In questo articolo Checcacci ci invita a considerare la necessaria interdisciplinarietà per il lavoro e lo studio dell’economista con efficace sintesi e chiarezza.

Lo studio e le applicazioni di ogni parte dello scibile umano non possono essere completi né compresi appieno fino in fondo ed applicate con successo limitandosi alla disciplina intesa in senso stretto.

Questo è particolarmente vero quando si parla di discipline applicate, anche nel caso delle scienze sociali.

Non solo l’economia, ma anche la finanza, hanno bisogno dell’apporto di materie non necessariamente considerate ad esse correlate.

Economia storia e filosofia

Non si può infatti comprendere appieno una situazione economica, sia di crisi che di espansione, senza guardare ai precedenti, cercando di isolare per quanto possibile le cause determinanti degli sviluppi del passato per comprendere punti in comune e particolarità del momento attuale. Se questo è più evidente in una crisi, non è meno vero in situazioni di equilibrio apparentemente quasi perfetto. Anzi: sono esattamente gli sguardi ampi che permettono di leggere i segnali deboli dei futuri sviluppi prima che tutti li abbiano individuati, permettendo all’analista di contribuire alla politica economica e monetaria o di prendere posizioni che possono avvantaggiarlo.

Per iniziare, quanto sopra implica il contributo di diverse discipline umanistiche, partendo dalla storia per arrivare alla logica e alla filosofia, che permettono di capire le situazioni passate ed il contesto corrente, anche dal punto di vista politico. Non è infatti concepibile isolare la politica economica, sia che la si analizzi che la si influenzi, dal contesto politico e geopolitico interno e globale e dallo zeitgeist che li influenza ed è da questi influenzato.

Economia e etica

Contributi forse meno ovvi, ma non senza utilità, vengono senz’altro anche dall’etica.

Non scordiamo che Adam Smith, considerato il padre delle discipline economiche come le concepiamo oggi, era professore di etica, né che le scelte economiche sia a livello micro che macro e consapevolmente o meno, sono senza dubbio anche scelte etiche.

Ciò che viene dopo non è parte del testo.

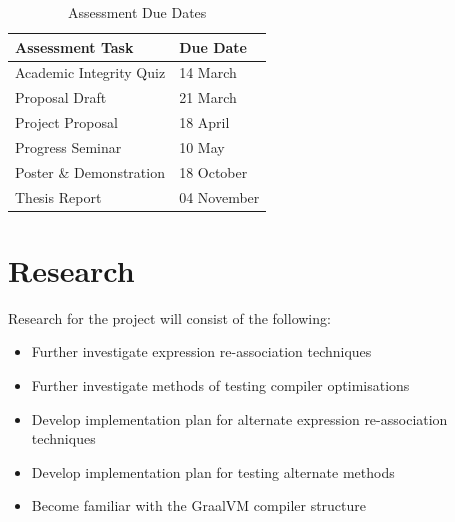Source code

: \documentclass[12pt,openany,a4paper]{book}
\begin{document}
\begin{table}[ht]
    \centering
    \begin{tabular}{ |p{8cm}|p{4cm}| }
        \hline
        \textbf{Assessment Task} & \textbf{Due Date}\\
        \hline
        Academic Integrity Quiz & 14 March\\
        \hline
        Proposal Draft & 21 March\\
        \hline
        Project Proposal & 18 April\\
        \hline
        Progress Seminar & 10 May\\
        \hline
        Poster \& Demonstration & 18 October\\
        \hline
        Thesis Report & 04 November\\
        \hline
    \end{tabular}
    \caption{Assessment Due Dates}
    \label{duedates}
\end{table}


\section{Research}
\label{research}

Research for the project will consist of the following:

\begin{itemize}
\item Further investigate expression re-association techniques
\item Further investigate methods of testing compiler optimisations
\item Develop implementation plan for alternate expression re-association techniques
\item Develop implementation plan for testing alternate methods
\item Become familiar with the GraalVM compiler structure
\end{itemize}
\end{document}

L’idea, piuttosto comune per lo più tra chi parla della disciplina senza conoscerla, che non esista una dimensione etica in queste scelte non ha in effetti alcun senso. Infatti, ammesso che le scelte degli agenti economici venissero fatte senza riferimento alla dimensione etica, la scelta di escluderla sarebbe una decisione che non può non definirsi etica.

Economia e psicologia

Facciamo poi riferimento ad una delle discipline la cui relazione con le dimensioni sia economiche che finanziarie è ormai chiara a tutti: la psicologia.

Solo un paio di esempi rapidi di queste interazioni sono il premio Nobel per l’economia assegnato a Daniel Kahneman per gli sviluppi dell’economia e della finanza comportamentali, che hanno in anni recenti raggiunto notorietà ben oltre le istituzioni accademiche. Kahneman, partendo dai suoi studi di psicologia cognitiva2, arrivò a descrivere le decisioni economiche in regime di incertezza, facendo evolvere la teoria microeconomica prevalente che postulava precedentemente una razionalità assoluta in ogni situazione. Lo psicologo di Princeton dimostrò, grazie ad esperimenti mirati, che esistevano dei pregiudizi (in senso letterale, ovvero di idee che precedono l’esperienza) inerenti ad alcune questioni psicologiche, come il pregiudizio di conferma e quello di non voler riconoscere una perdita, che influenzavano le decisioni in situazioni incerte. Questo ha aperto una serie di studi, sia in economia che in finanza, che hanno permesso agli economisti una ben maggiore capacità predittiva, come vedremo sotto.

Economia e matematica

Altro riferimento noto è alla matematica, che ha anch’essa dato contributi importantissimi alle discipline economiche, anche queste riconosciute con un premio Nobel assegnato a John Nash che fu pioniere della teoria dei giochi4, che è poi sfociata anch’essa, come l’economia comportamentale, in un nuovo campo di studi della materia economica.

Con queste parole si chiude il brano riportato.